14.02.2014

Diana Wynne Jones - Castle in the Air

You cannot rob robbers with a kitten in your hat!
Abdullah


W ramach akcji czytelniczych w tym roku postanowiłam czytać po angielsku - jest to też dla mnie metoda poszerzania słownictwa i oswajania się z literackim angielskim, który jest zdecydowanie bogatszy. Mój wybór padł na cykl Diany Wynne Jones opowiadający o czarodzieju Howl'u. Castle in the Air to druga część (po Howl's moveing Castle) serii, która w Polsce została wydana pod tytułem Zamek w chmurach przez wydawnictwo Amber.

Wydawać by się mogło, że skoro mamy do czynienia z kontynuacją pewnej historii, to spotkamy znanych nam już bohaterów. W przypadku Castle in the Air nie jest to do końca prawda. Owszem, w końcu udaje nam się znów przebywać w towarzystwie Sophie, Howla i Calucifera, jednak to nie na nich skupia się akcja powieści.
Głównym bohaterem historii jest Abdullah - młody sprzedawca dywanów w krainie Zanzib. Jest to kraj sułtana, bardzo orientalny, gdzie mężczyzna ma kilka żon, a ludzie zwracają się do innych w bardzo uprzejmy i kwiecisty sposób. Abdullah nie jest najlepszym sprzedawcą, swoją budkę ma gdzieś na obrzeżach wielkiego Bazaru, ale udaje mu się robić całkiem niezłe interesy. Pewnego dnia trafia do niego wędrowiec, który usilnie stara się sprzedać mu stary dywan - jak się szybko okazuję latający. Po wymianie niezliczonych uprzejmości i długim targowaniu, młody handlarz kupuje artefakt od nieznajomego - i tu zaczyna się magia. Nocą, sugerując się snem Abdullaha, dywan zabiera go do cudnego ogrodu, gdzie biedny sprzedawca poznaję śliczną Flower-in-the-Night (jestem niezwykle ciekawa jak przetłumaczyli to imię na język polski).

Już na początku trafiamy do pustynnego arabskiego kraju, mamy młodzieńca, latający dywan, urodziwą księżniczkę, gdzieś tam przewija się sułtan i tylko czekamy aż zza roku wyskoczy dżin. Jednak to, co jest najwspanialsze, najbardziej magiczne w powieści Jones, to nieprzewidywalność i zabawa ogranymi schematami. Bo dywan lata ale tylko jak dostanie odpowiednią dawkę pochlebstw a dżin z butelki (wystarczy spojrzeć na okładkę, i wiemy, że taki musi być) najchętniej pozamieniałby wszystkich w żaby, żeby tylko nie musieć spełniać życzeń.
Historia jest niezwykle bogata, pełna żywiołowych postaci - tych już znanych oraz zupełnie nowych, doprawiona odrobina magii i licznymi zaskoczeniami - bo nic nie jest tym, na co wygląda.
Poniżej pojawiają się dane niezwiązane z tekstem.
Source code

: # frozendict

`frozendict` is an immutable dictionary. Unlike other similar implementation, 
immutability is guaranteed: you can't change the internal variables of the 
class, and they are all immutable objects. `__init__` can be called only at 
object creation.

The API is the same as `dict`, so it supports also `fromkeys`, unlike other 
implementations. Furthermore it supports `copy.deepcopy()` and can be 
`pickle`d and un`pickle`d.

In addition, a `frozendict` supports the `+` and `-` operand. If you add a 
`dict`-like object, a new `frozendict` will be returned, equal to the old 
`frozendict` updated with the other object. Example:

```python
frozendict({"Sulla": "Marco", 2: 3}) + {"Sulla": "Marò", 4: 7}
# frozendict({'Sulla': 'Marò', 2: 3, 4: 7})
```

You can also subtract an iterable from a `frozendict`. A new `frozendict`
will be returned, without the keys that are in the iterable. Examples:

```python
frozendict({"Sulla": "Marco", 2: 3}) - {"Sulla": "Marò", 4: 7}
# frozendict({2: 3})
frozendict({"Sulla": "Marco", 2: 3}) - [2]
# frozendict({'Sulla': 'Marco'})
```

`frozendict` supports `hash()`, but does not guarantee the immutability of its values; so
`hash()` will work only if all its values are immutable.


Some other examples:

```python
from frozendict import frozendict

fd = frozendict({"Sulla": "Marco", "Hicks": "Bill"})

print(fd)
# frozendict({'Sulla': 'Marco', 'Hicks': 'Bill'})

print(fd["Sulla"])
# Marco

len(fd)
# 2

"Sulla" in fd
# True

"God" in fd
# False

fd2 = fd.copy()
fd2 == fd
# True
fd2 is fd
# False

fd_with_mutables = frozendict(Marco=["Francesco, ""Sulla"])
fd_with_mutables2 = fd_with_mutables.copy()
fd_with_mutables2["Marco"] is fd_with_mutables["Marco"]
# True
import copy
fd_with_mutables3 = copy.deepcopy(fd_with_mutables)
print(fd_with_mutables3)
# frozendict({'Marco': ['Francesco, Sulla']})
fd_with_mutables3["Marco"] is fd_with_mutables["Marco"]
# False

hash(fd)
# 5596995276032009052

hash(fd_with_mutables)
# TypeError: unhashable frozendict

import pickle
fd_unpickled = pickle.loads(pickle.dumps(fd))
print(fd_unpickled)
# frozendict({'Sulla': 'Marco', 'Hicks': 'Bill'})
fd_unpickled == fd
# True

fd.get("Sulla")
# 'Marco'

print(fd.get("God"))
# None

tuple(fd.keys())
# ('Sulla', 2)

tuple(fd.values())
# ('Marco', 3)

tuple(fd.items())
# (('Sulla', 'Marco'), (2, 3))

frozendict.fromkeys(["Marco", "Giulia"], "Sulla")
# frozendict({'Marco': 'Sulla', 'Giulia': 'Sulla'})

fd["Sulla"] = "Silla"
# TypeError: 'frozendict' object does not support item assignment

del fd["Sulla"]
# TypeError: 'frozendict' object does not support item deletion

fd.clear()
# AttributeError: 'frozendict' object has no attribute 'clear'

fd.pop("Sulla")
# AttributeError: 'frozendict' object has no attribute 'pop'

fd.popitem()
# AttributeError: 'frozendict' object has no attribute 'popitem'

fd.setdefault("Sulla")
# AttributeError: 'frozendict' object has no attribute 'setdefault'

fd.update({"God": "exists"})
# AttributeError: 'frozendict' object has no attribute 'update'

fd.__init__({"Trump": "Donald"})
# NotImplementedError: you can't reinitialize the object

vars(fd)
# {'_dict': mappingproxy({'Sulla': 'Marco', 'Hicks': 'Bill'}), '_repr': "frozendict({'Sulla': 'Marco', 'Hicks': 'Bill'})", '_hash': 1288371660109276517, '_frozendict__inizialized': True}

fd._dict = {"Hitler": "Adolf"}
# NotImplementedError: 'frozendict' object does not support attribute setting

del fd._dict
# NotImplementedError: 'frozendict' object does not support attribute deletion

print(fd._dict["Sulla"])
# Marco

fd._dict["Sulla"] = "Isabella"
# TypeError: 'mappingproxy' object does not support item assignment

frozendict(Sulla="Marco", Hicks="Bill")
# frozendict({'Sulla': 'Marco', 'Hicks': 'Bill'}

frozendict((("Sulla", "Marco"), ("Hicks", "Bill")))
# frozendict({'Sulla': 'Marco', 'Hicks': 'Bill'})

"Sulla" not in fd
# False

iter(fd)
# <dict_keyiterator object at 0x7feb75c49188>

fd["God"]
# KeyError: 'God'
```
Czytanie Zamku... było niezwykle wymagające: barwne opisy wszystkiego, co dało się opisać. Moje słownictwo nie jest aż tak bogate, więc chwilami gubiłam się w gąszczu tych wszystkich oryginalnych określeń - jednak w żaden sposób nie umniejszyło to mojej przyjemności z lektury.
Nie jestem w stanie oddać mojego zachwytu nad Castle in the Air, bo powieść zwyczajnie jest cudowna - ale żeby się o tym przekonać, trzeba ją przeczytać. Żałuje bardzo, że cykl Jones nie jest rozpowszechniony w Polsce - wielka strata dla czytelników, bo nikt nie sięgnie po to paskudztwo wydane w 2005 roku, a szkoda. Pozostaje mi mieć nadzieję, że pewnego dnia ktoś doceni Howla i spółkę, i postanowi na nowo przedstawić go polskiemu czytelnikowi w odpowiedniej szacie graficznej. Wtedy zapewne ozdobi on i moją półkę.


Castle in the Air
Diana Wynne Jones
HarpoerCollins Publishers
NOOK book, ePub edition
6 grudnia 2012

Ilustracje: 1. fragment okładki z Castle in the Air wydanego w kwietniu 2008 roku przez Greenwillow Books;
2. Okładka najnowszego wydania Harper Collins Children's eBooks.